EXERCISE GOAL: Below are records; count the lines that contain "Innovation" and give only the total.

SUPPLIED DATA:
╭──

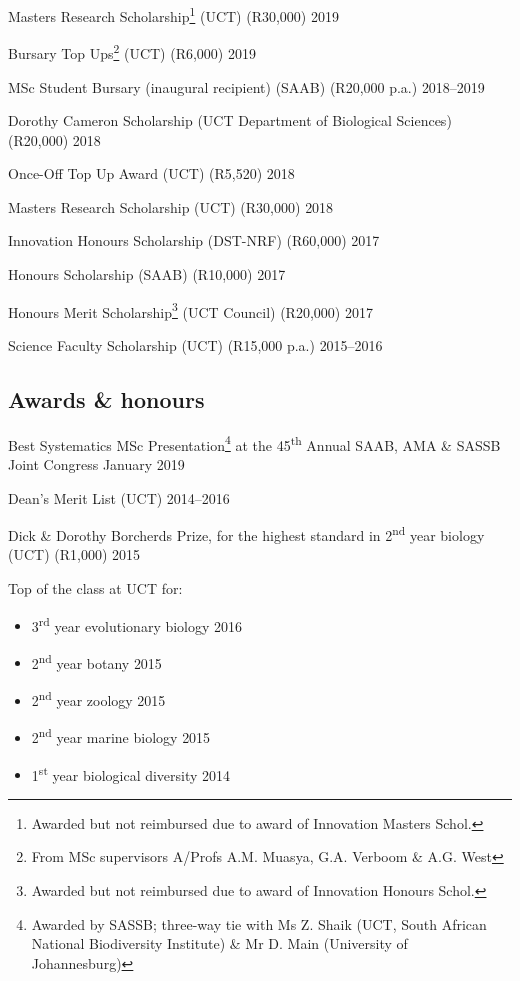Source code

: \documentclass[10pt]{article}
\begin{document}
Masters Research Scholarship\footnote{Awarded but not reimbursed due to award 
of Innovation Masters Schol.} (UCT) (R30,000)               \hfill {\small 2019}

Bursary Top Ups\footnote{From MSc supervisors A/Profs A.M. Muasya, G.A. Verboom 
\& A.G. West} (UCT) (R6,000)                                \hfill {\small 2019}

MSc Student Bursary (inaugural recipient) (SAAB) (R20,000 p.a.)
                                                      \hfill {\small 2018--2019}

Dorothy Cameron Scholarship (UCT Department of Biological Sciences) (R20,000)
                                                            \hfill {\small 2018}

Once-Off Top Up Award (UCT) (R5,520)                        \hfill {\small 2018}

Masters Research Scholarship (UCT) (R30,000)                \hfill {\small 2018}

Innovation Honours Scholarship (DST-NRF) (R60,000)          \hfill {\small 2017}

Honours Scholarship (SAAB) (R10,000)                        \hfill {\small 2017}

Honours Merit Scholarship\footnote{Awarded but not reimbursed due to award of 
Innovation Honours Schol.} (UCT Council) (R20,000)          \hfill {\small 2017}

Science Faculty Scholarship (UCT) (R15,000 p.a.)      \hfill {\small 2015--2016}

\subsection*{Awards \& honours}

Best Systematics MSc Presentation\footnote{Awarded by SASSB; three-way tie with 
Ms Z. Shaik (UCT, South African National Biodiversity Institute) \& Mr D. Main
(University of Johannesburg)} at the 45\textsuperscript{th} Annual SAAB, AMA \&
SASSB Joint Congress                                \hfill {\small January 2019}

Dean's Merit List (UCT)                               \hfill {\small 2014--2016}

Dick \& Dorothy Borcherds Prize, for the highest standard in 
2\textsuperscript{nd} year biology (UCT) (R1,000)           \hfill {\small 2015}

Top of the class at UCT for:

\begin{itemize}[noitemsep, nolistsep]
  \item 3\textsuperscript{rd} year evolutionary biology     \hfill {\small 2016}
  \item 2\textsuperscript{nd} year botany                   \hfill {\small 2015}
  \item 2\textsuperscript{nd} year zoology                  \hfill {\small 2015}
  \item 2\textsuperscript{nd} year marine biology           \hfill {\small 2015}
  \item 1\textsuperscript{st} year biological diversity     \hfill {\small 2014}
\end{itemize}
\end{document}
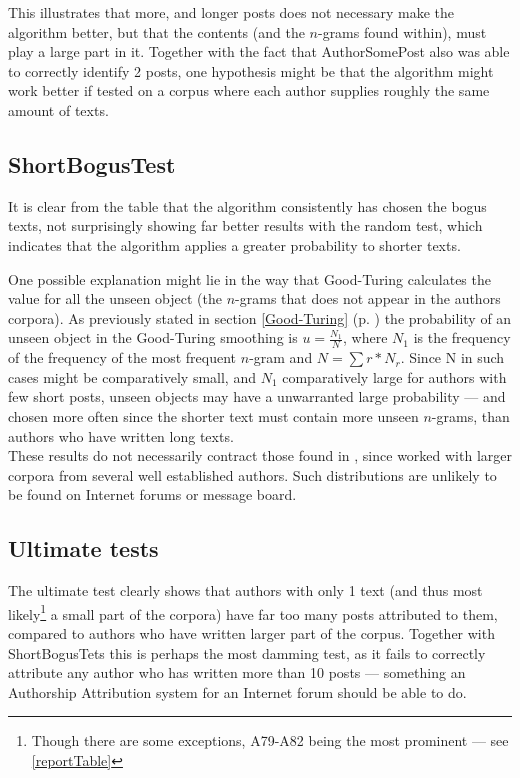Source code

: This illustrates that more, and longer posts does not necessary make the algorithm better, but that the contents (and the $n$-grams found within), must play a large part in it. Together with the fact that AuthorSomePost also was able to correctly identify 2 posts, one hypothesis might be that the algorithm might work better if tested on a corpus where each author supplies roughly the same amount of texts.  

\subsection{ShortBogusTest}
It is clear from the table that the algorithm consistently has chosen the bogus texts, not surprisingly showing far better results with the random test, which indicates that the algorithm applies a greater probability to shorter texts.

One possible explanation might lie in the way that Good-Turing calculates the value for all the unseen object (the $n$-grams that does not appear in the authors corpora). As previously stated in section \ref{Good-Turing} (p. \pageref{Good-Turing}) the probability of an unseen object in the Good-Turing smoothing is $u =\frac{N_1}{N}$, where $N_1$ is the frequency of the frequency of the most frequent $n$-gram and $N =\sum r * N_r$. Since N in such cases might be comparatively small, and $N_1$ comparatively large for authors with few short posts, unseen objects may have a unwarranted large probability --- and chosen more often since the shorter text must contain more unseen $n$-grams, than authors who have written long texts.\\

These results do not necessarily contract those found in \cite{nr4}, since \cite{nr4} worked with larger corpora from several well established authors. Such distributions are unlikely to be found on Internet forums or message board. 

\subsection{Ultimate tests}
The ultimate test clearly shows that authors with only 1 text (and thus most likely\footnote{Though there are some exceptions, A79-A82 being the most prominent --- see \ref{reportTable}} a small part of the corpora) have far too many posts attributed to them, compared to authors who have written larger part of the corpus. Together with ShortBogusTets this is perhaps the most damming test, as it fails to correctly attribute any author who has written more than 10 posts --- something an Authorship Attribution system for an Internet forum should be able to do. 

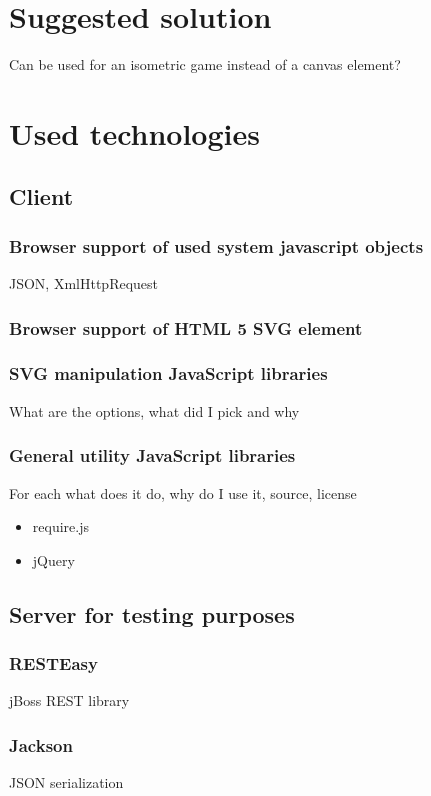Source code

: \documentclass[11pt,oneside, final]{fithesis2}
\begin{document}
\chapter{Suggested solution}
Can be used for an isometric game instead of a canvas element?

\chapter{Used technologies}
\section{Client}

\subsection{Browser support of used system javascript objects}
JSON, XmlHttpRequest

\subsection{Browser support of HTML 5 SVG element}

\subsection{SVG manipulation JavaScript libraries}

What are the options, what did I pick and why

\subsection{General utility JavaScript libraries}
For each what does it do, why do I use it, source, license
\begin{itemize}
	\item require.js
	\item jQuery
\end{itemize}

\section{Server for testing purposes}
\subsection{RESTEasy}
jBoss REST library

\subsection{Jackson}
JSON serialization
\end{document}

╰──

SOLUTION: 3